[Stored items]
※

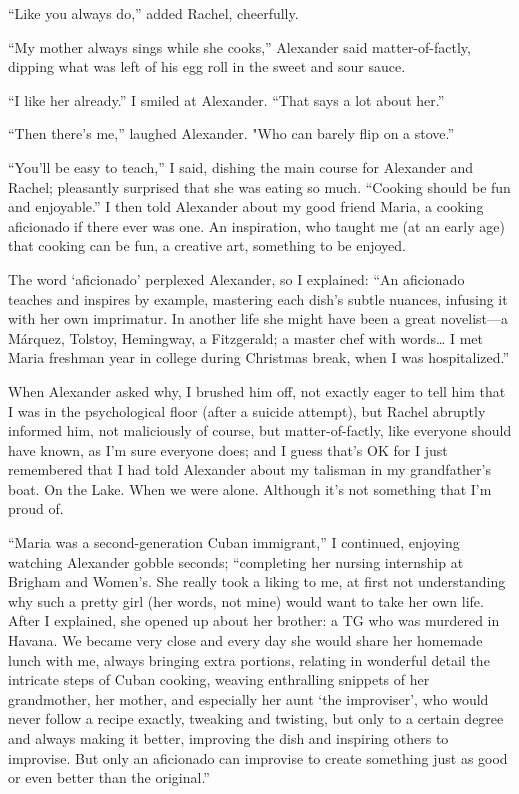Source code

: ``Like you always do,'' added Rachel, cheerfully.

``My mother always sings while she cooks,'' Alexander said
matter-of-factly, dipping what was left of his egg roll in the sweet and
sour sauce.

``I like her already.'' I smiled at Alexander. ``That says a lot about
her.''

``Then there's me,'' laughed Alexander. "Who can barely flip on a
stove.''

``You'll be easy to teach,'' I said, dishing the main course for
Alexander and Rachel; pleasantly surprised that she was eating so much.
``Cooking should be fun and enjoyable.'' I then told Alexander about my
good friend Maria, a cooking aficionado if there ever was one. An
inspiration, who taught me (at an early age) that cooking can be fun, a
creative art, something to be enjoyed.

The word `aficionado' perplexed Alexander, so I explained: ``An
aficionado teaches and inspires by example, mastering each dish's subtle
nuances, infusing it with her own imprimatur. In another life she might
have been a great novelist---a Márquez, Tolstoy, Hemingway, a
Fitzgerald; a master chef with words\ldots{} I met Maria freshman year
in college during Christmas break, when I was hospitalized.''

When Alexander asked why, I brushed him off, not exactly eager to tell
him that I was in the psychological floor (after a suicide attempt), but
Rachel abruptly informed him, not maliciously of course, but
matter-of-factly, like everyone should have known, as I'm sure everyone
does; and I guess that's OK for I just remembered that I had told
Alexander about my talisman in my grandfather's boat. On the Lake. When
we were alone. Although it's not something that I'm proud of.

``Maria was a second-generation Cuban immigrant,'' I continued, enjoying
watching Alexander gobble seconds; ``completing her nursing internship
at Brigham and Women's. She really took a liking to me, at first not
understanding why such a pretty girl (her words, not mine) would want to
take her own life. After I explained, she opened up about her brother: a
TG who was murdered in Havana. We became very close and every day she
would share her homemade lunch with me, always bringing extra portions,
relating in wonderful detail the intricate steps of Cuban cooking,
weaving enthralling snippets of her grandmother, her mother, and
especially her aunt `the improviser', who would never follow a recipe
exactly, tweaking and twisting, but only to a certain degree and always
making it better, improving the dish and inspiring others to improvise.
But only an aficionado can improvise to create something just as good or
even better than the original.''

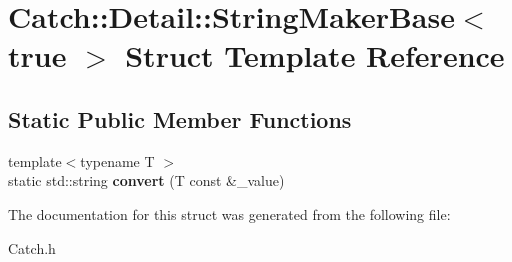 \hypertarget{struct_catch_1_1_detail_1_1_string_maker_base_3_01true_01_4}{\section{Catch\-:\-:Detail\-:\-:String\-Maker\-Base$<$ true $>$ Struct Template Reference}
\label{struct_catch_1_1_detail_1_1_string_maker_base_3_01true_01_4}
}
\subsection*{Static Public Member Functions}
\begin{DoxyCompactItemize}
\item 
\hypertarget{struct_catch_1_1_detail_1_1_string_maker_base_3_01true_01_4_af9b5fdf7fddd8c5c873caa819e5f00f6}{{\footnotesize template$<$typename T $>$ }\\static std\-::string {\bfseries convert} (T const \&\-\_\-value)}\label{struct_catch_1_1_detail_1_1_string_maker_base_3_01true_01_4_af9b5fdf7fddd8c5c873caa819e5f00f6}

\end{DoxyCompactItemize}


The documentation for this struct was generated from the following file\-:\begin{DoxyCompactItemize}
\item 
Catch.\-h\end{DoxyCompactItemize}
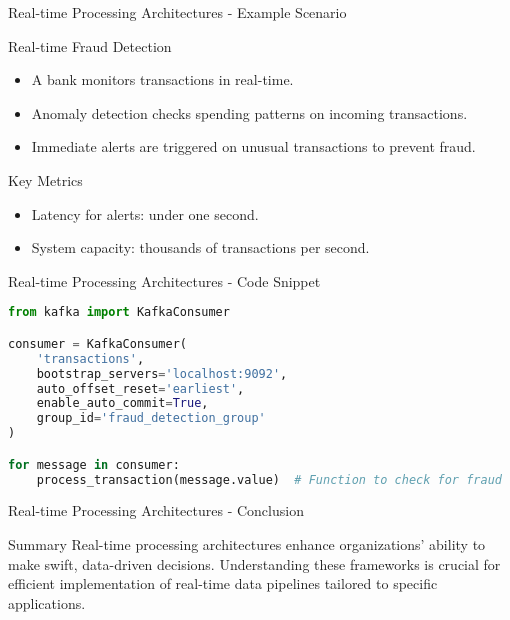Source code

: \documentclass[aspectratio=169]{beamer}
\begin{document}
\begin{frame}[fragile]{Real-time Processing Architectures - Example Scenario}
    \begin{block}{Real-time Fraud Detection}
        \begin{itemize}
            \item A bank monitors transactions in real-time.
            \item Anomaly detection checks spending patterns on incoming transactions.
            \item Immediate alerts are triggered on unusual transactions to prevent fraud.
        \end{itemize}
    \end{block}
    \begin{block}{Key Metrics}
        \begin{itemize}
            \item Latency for alerts: under one second.
            \item System capacity: thousands of transactions per second.
        \end{itemize}
    \end{block}
\end{frame}

\begin{frame}[fragile]{Real-time Processing Architectures - Code Snippet}
    \begin{lstlisting}[language=Python, caption=Stream Processing Using Kafka]
from kafka import KafkaConsumer

consumer = KafkaConsumer(
    'transactions',
    bootstrap_servers='localhost:9092',
    auto_offset_reset='earliest',
    enable_auto_commit=True,
    group_id='fraud_detection_group'
)

for message in consumer:
    process_transaction(message.value)  # Function to check for fraud
    \end{lstlisting}
\end{frame}

\begin{frame}[fragile]{Real-time Processing Architectures - Conclusion}
    \begin{block}{Summary}
        Real-time processing architectures enhance organizations' ability to make swift, data-driven decisions. 
        Understanding these frameworks is crucial for efficient implementation of real-time data pipelines tailored to specific applications.
    \end{block}
\end{frame}
\end{document}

※

Send back every record exactly as it stands, except the pictures.

**Task output**.
Source code

: ``Like you always do,'' added Rachel, cheerfully.

``My mother always sings while she cooks,'' Alexander said
matter-of-factly, dipping what was left of his egg roll in the sweet and
sour sauce.

``I like her already.'' I smiled at Alexander. ``That says a lot about
her.''

``Then there's me,'' laughed Alexander. "Who can barely flip on a
stove.''

``You'll be easy to teach,'' I said, dishing the main course for
Alexander and Rachel; pleasantly surprised that she was eating so much.
``Cooking should be fun and enjoyable.'' I then told Alexander about my
good friend Maria, a cooking aficionado if there ever was one. An
inspiration, who taught me (at an early age) that cooking can be fun, a
creative art, something to be enjoyed.

The word `aficionado' perplexed Alexander, so I explained: ``An
aficionado teaches and inspires by example, mastering each dish's subtle
nuances, infusing it with her own imprimatur. In another life she might
have been a great novelist---a Márquez, Tolstoy, Hemingway, a
Fitzgerald; a master chef with words\ldots{} I met Maria freshman year
in college during Christmas break, when I was hospitalized.''

When Alexander asked why, I brushed him off, not exactly eager to tell
him that I was in the psychological floor (after a suicide attempt), but
Rachel abruptly informed him, not maliciously of course, but
matter-of-factly, like everyone should have known, as I'm sure everyone
does; and I guess that's OK for I just remembered that I had told
Alexander about my talisman in my grandfather's boat. On the Lake. When
we were alone. Although it's not something that I'm proud of.

``Maria was a second-generation Cuban immigrant,'' I continued, enjoying
watching Alexander gobble seconds; ``completing her nursing internship
at Brigham and Women's. She really took a liking to me, at first not
understanding why such a pretty girl (her words, not mine) would want to
take her own life. After I explained, she opened up about her brother: a
TG who was murdered in Havana. We became very close and every day she
would share her homemade lunch with me, always bringing extra portions,
relating in wonderful detail the intricate steps of Cuban cooking,
weaving enthralling snippets of her grandmother, her mother, and
especially her aunt `the improviser', who would never follow a recipe
exactly, tweaking and twisting, but only to a certain degree and always
making it better, improving the dish and inspiring others to improvise.
But only an aficionado can improvise to create something just as good or
even better than the original.''

 \hypertarget{struct_catch_1_1_detail_1_1_string_maker_base_3_01true_01_4}{\section{Catch\-:\-:Detail\-:\-:String\-Maker\-Base$<$ true $>$ Struct Template Reference}
\label{struct_catch_1_1_detail_1_1_string_maker_base_3_01true_01_4}
}
\subsection*{Static Public Member Functions}
\begin{DoxyCompactItemize}
\item 
\hypertarget{struct_catch_1_1_detail_1_1_string_maker_base_3_01true_01_4_af9b5fdf7fddd8c5c873caa819e5f00f6}{{\footnotesize template$<$typename T $>$ }\\static std\-::string {\bfseries convert} (T const \&\-\_\-value)}\label{struct_catch_1_1_detail_1_1_string_maker_base_3_01true_01_4_af9b5fdf7fddd8c5c873caa819e5f00f6}

\end{DoxyCompactItemize}


The documentation for this struct was generated from the following file\-:\begin{DoxyCompactItemize}
\item 
Catch.\-h\end{DoxyCompactItemize}
Source code

: \documentclass[aspectratio=169]{beamer}
\begin{document}
\begin{frame}[fragile]{Real-time Processing Architectures - Example Scenario}
    \begin{block}{Real-time Fraud Detection}
        \begin{itemize}
            \item A bank monitors transactions in real-time.
            \item Anomaly detection checks spending patterns on incoming transactions.
            \item Immediate alerts are triggered on unusual transactions to prevent fraud.
        \end{itemize}
    \end{block}
    \begin{block}{Key Metrics}
        \begin{itemize}
            \item Latency for alerts: under one second.
            \item System capacity: thousands of transactions per second.
        \end{itemize}
    \end{block}
\end{frame}

\begin{frame}[fragile]{Real-time Processing Architectures - Code Snippet}
    \begin{lstlisting}[language=Python, caption=Stream Processing Using Kafka]
from kafka import KafkaConsumer

consumer = KafkaConsumer(
    'transactions',
    bootstrap_servers='localhost:9092',
    auto_offset_reset='earliest',
    enable_auto_commit=True,
    group_id='fraud_detection_group'
)

for message in consumer:
    process_transaction(message.value)  # Function to check for fraud
    \end{lstlisting}
\end{frame}

\begin{frame}[fragile]{Real-time Processing Architectures - Conclusion}
    \begin{block}{Summary}
        Real-time processing architectures enhance organizations' ability to make swift, data-driven decisions. 
        Understanding these frameworks is crucial for efficient implementation of real-time data pipelines tailored to specific applications.
    \end{block}
\end{frame}
\end{document}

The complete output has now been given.